▶ [WHAT YOU SHOULD DO]: Give back only the lines in the records below from the one with "Steps & Raisers" to the one with "On clicking on", both inclusive, word for word.

Stored data:
□ □ □ □

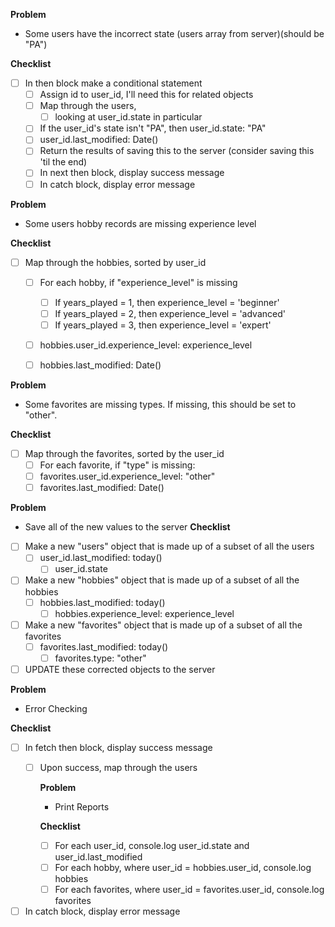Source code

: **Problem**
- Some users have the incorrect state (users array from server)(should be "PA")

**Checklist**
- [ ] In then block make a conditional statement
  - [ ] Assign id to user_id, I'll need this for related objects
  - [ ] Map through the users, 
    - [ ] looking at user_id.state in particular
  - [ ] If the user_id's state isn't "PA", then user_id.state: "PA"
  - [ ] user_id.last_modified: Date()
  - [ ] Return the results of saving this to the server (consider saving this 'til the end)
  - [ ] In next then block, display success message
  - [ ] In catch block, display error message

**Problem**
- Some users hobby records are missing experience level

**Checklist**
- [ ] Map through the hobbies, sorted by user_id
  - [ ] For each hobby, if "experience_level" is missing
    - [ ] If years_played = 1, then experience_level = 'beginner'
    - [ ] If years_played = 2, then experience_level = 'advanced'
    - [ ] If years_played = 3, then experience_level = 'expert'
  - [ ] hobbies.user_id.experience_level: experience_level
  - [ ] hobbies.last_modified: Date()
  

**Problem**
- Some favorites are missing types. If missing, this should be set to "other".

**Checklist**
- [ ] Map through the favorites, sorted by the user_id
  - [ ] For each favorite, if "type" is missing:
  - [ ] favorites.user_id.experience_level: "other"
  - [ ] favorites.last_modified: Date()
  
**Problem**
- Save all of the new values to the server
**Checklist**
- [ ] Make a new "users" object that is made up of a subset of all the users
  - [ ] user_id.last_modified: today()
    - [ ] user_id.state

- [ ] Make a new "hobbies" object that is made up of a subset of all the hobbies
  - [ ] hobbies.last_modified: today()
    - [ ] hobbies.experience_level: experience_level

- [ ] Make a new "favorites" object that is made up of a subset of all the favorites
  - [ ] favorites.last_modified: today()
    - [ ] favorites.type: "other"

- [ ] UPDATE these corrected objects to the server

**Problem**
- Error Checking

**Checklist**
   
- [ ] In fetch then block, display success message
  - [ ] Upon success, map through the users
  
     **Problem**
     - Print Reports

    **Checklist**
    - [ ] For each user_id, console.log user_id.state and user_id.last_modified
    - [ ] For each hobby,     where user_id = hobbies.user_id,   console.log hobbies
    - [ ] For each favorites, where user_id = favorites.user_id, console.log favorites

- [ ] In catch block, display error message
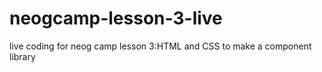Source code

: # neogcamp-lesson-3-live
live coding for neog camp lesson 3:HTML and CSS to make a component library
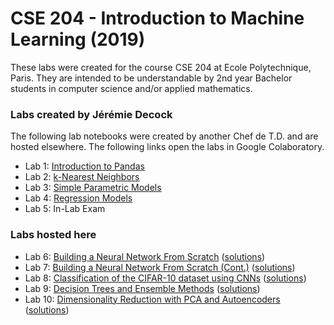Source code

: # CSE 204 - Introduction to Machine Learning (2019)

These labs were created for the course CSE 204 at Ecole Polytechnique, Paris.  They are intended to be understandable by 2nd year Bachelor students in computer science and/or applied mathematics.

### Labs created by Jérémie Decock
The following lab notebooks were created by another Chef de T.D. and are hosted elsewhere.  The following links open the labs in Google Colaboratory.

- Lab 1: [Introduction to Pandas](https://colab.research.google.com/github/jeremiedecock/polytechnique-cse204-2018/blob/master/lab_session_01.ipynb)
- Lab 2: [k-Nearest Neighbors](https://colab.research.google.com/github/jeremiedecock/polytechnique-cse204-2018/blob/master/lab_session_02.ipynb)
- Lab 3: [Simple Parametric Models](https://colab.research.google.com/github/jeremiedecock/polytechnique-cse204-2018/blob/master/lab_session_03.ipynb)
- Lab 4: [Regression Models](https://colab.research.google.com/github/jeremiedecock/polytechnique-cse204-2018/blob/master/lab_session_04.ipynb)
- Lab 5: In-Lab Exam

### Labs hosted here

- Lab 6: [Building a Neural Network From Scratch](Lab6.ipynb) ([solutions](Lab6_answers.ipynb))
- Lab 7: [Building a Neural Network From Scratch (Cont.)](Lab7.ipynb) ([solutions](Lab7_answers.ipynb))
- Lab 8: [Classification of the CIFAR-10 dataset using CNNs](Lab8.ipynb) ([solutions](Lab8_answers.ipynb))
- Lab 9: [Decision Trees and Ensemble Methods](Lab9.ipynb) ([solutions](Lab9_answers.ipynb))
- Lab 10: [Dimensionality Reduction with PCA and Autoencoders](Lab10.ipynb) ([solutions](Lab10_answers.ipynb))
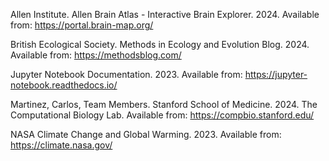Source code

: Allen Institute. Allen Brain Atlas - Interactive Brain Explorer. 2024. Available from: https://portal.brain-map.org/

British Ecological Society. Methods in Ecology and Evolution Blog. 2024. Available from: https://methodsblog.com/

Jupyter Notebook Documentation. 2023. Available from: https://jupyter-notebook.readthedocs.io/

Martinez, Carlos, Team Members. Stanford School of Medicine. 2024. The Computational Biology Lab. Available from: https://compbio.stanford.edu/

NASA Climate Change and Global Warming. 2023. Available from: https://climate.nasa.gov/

□ □ □ □

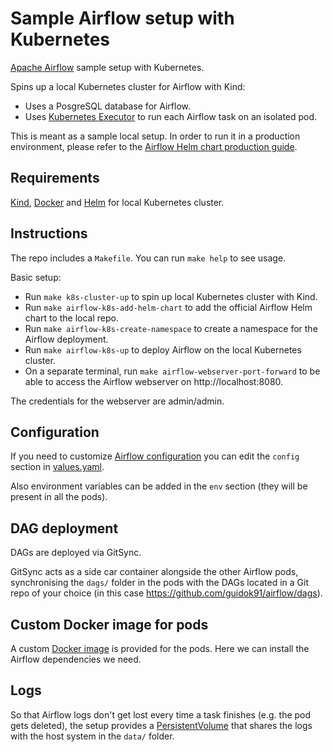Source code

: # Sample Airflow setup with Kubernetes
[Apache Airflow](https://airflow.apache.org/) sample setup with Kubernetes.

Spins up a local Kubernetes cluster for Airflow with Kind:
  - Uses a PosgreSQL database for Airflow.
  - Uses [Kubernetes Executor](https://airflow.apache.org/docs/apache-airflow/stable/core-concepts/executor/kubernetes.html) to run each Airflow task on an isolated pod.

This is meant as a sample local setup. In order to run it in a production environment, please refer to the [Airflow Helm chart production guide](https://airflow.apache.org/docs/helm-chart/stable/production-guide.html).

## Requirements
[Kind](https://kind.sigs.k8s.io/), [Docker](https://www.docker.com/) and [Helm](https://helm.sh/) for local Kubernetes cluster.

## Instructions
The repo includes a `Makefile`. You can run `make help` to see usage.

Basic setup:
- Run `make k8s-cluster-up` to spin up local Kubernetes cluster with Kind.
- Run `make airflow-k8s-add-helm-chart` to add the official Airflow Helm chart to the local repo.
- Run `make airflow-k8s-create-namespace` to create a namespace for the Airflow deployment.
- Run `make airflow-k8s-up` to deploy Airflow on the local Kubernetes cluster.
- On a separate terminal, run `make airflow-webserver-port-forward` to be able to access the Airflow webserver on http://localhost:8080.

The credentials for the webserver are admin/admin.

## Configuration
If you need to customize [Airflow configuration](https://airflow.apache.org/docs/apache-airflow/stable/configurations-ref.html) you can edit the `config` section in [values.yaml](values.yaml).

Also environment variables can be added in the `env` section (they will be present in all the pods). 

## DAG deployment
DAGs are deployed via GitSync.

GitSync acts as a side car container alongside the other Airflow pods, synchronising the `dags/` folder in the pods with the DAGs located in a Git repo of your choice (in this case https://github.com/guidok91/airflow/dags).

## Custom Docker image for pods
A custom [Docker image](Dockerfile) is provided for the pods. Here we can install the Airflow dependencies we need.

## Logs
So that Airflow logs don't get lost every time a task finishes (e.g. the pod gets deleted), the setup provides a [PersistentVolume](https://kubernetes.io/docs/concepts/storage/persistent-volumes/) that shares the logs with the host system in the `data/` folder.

□ □ □ □

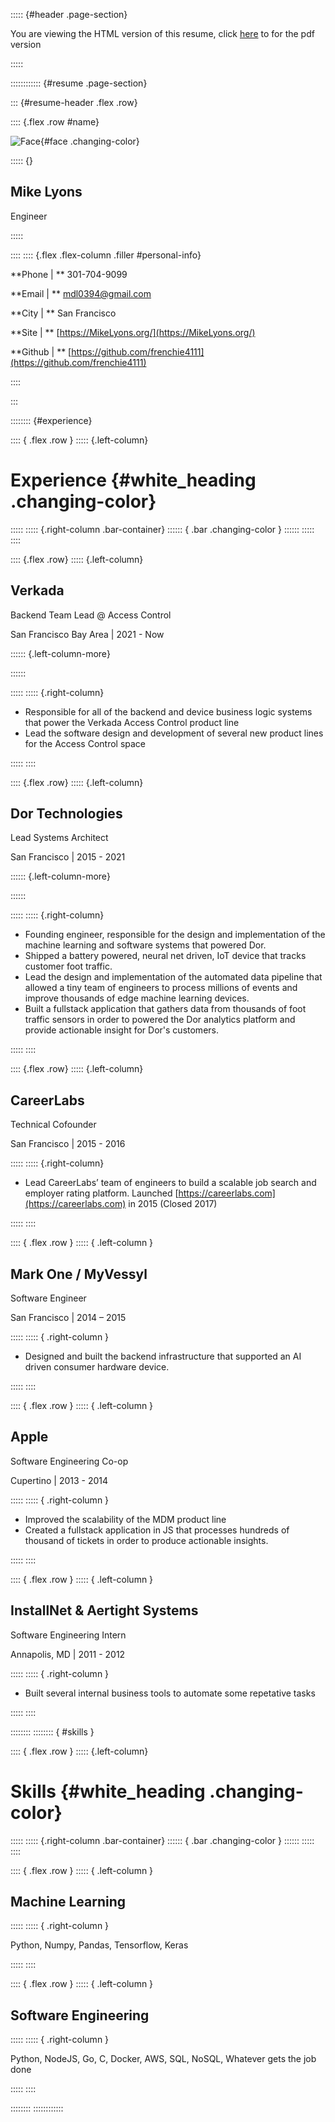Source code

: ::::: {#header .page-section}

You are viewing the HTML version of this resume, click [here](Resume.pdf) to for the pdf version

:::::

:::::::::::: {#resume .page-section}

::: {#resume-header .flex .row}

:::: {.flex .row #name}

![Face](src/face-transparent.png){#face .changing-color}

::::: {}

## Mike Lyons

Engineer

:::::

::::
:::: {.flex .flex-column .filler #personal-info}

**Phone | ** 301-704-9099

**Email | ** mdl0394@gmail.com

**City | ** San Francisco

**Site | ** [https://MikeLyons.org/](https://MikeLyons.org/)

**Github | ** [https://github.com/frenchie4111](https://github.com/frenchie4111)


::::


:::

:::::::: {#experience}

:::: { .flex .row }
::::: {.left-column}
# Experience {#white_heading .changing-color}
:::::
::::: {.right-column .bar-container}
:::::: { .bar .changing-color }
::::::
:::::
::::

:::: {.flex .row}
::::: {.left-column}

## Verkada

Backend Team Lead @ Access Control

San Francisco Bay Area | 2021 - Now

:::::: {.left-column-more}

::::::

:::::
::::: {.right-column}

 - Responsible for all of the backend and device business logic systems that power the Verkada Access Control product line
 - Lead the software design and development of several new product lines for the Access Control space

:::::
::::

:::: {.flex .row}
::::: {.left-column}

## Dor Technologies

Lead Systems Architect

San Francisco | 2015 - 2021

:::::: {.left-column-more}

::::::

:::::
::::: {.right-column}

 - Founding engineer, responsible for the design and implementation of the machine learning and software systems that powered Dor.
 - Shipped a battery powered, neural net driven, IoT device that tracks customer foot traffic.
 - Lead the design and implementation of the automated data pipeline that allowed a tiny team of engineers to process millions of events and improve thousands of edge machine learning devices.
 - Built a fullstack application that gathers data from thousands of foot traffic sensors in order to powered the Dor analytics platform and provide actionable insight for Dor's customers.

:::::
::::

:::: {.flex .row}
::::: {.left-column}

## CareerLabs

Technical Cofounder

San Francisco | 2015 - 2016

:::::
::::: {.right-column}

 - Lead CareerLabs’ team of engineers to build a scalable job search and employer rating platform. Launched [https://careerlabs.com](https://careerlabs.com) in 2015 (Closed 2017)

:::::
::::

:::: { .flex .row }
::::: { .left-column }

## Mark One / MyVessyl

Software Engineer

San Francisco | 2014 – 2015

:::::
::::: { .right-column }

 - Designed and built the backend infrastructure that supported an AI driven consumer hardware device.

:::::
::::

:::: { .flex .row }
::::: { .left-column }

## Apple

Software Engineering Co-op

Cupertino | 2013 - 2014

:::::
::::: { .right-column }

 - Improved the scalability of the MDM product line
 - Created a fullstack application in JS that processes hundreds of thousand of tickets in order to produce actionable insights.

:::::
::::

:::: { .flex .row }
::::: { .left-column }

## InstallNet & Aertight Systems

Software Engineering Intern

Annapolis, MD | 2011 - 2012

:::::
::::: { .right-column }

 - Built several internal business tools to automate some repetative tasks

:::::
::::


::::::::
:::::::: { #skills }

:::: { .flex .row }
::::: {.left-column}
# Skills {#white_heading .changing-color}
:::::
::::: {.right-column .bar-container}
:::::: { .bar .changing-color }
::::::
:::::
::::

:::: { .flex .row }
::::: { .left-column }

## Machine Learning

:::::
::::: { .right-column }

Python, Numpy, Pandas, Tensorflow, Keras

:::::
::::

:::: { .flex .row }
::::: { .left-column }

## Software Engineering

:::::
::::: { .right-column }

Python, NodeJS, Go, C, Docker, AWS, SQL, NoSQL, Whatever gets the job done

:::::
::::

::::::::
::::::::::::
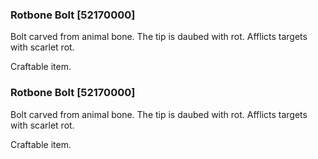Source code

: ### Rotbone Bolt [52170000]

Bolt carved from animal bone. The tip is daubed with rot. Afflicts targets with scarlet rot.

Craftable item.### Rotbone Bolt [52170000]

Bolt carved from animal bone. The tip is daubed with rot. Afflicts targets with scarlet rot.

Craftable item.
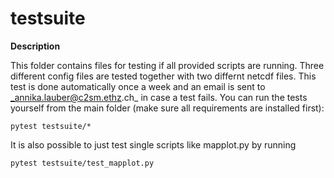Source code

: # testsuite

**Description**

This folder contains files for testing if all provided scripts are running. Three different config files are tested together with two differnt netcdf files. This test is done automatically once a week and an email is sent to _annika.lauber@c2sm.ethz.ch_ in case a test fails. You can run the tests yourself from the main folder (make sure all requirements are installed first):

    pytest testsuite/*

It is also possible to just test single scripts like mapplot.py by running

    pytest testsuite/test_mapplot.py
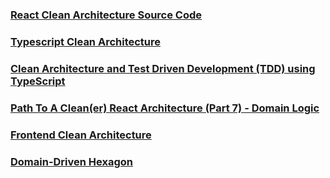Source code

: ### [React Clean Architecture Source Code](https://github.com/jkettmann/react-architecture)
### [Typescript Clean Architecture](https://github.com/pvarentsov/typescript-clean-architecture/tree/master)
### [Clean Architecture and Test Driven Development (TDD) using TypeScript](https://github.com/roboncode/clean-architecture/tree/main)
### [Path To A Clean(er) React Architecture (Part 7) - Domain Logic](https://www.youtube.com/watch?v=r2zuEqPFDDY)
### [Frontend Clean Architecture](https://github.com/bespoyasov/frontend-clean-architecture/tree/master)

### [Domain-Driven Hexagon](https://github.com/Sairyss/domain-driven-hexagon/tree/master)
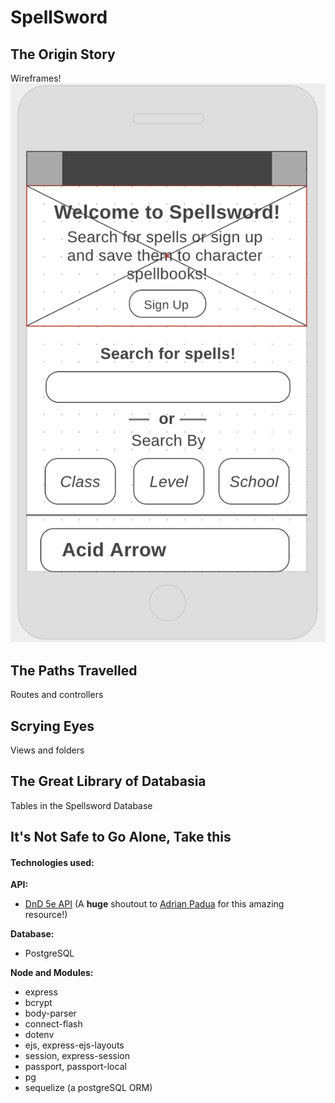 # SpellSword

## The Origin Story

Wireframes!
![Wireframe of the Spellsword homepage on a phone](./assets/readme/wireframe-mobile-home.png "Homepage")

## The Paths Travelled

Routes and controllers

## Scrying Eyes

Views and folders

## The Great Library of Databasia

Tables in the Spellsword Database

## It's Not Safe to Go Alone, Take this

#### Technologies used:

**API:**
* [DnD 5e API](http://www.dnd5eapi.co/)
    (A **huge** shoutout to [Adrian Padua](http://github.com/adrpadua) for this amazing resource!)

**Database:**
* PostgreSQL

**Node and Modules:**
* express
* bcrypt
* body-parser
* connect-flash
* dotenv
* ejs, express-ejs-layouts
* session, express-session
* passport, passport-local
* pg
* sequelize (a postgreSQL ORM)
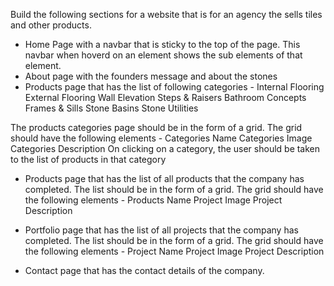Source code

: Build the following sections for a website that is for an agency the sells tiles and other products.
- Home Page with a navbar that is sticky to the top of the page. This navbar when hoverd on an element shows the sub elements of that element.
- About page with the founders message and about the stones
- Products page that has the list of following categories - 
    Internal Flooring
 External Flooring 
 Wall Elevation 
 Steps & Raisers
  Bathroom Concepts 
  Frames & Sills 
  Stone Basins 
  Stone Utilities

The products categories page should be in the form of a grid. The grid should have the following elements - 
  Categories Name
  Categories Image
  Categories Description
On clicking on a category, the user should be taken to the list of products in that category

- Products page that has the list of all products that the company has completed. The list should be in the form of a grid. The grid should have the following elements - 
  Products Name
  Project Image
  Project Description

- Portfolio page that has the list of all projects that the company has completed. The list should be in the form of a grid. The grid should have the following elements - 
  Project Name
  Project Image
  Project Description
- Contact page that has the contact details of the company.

□ □ □ □

▶ [SOLUTION TO THIS PROBLEM]:
 Steps & Raisers
  Bathroom Concepts 
  Frames & Sills 
  Stone Basins 
  Stone Utilities

The products categories page should be in the form of a grid. The grid should have the following elements - 
  Categories Name
  Categories Image
  Categories Description
On clicking on a category, the user should be taken to the list of products in that category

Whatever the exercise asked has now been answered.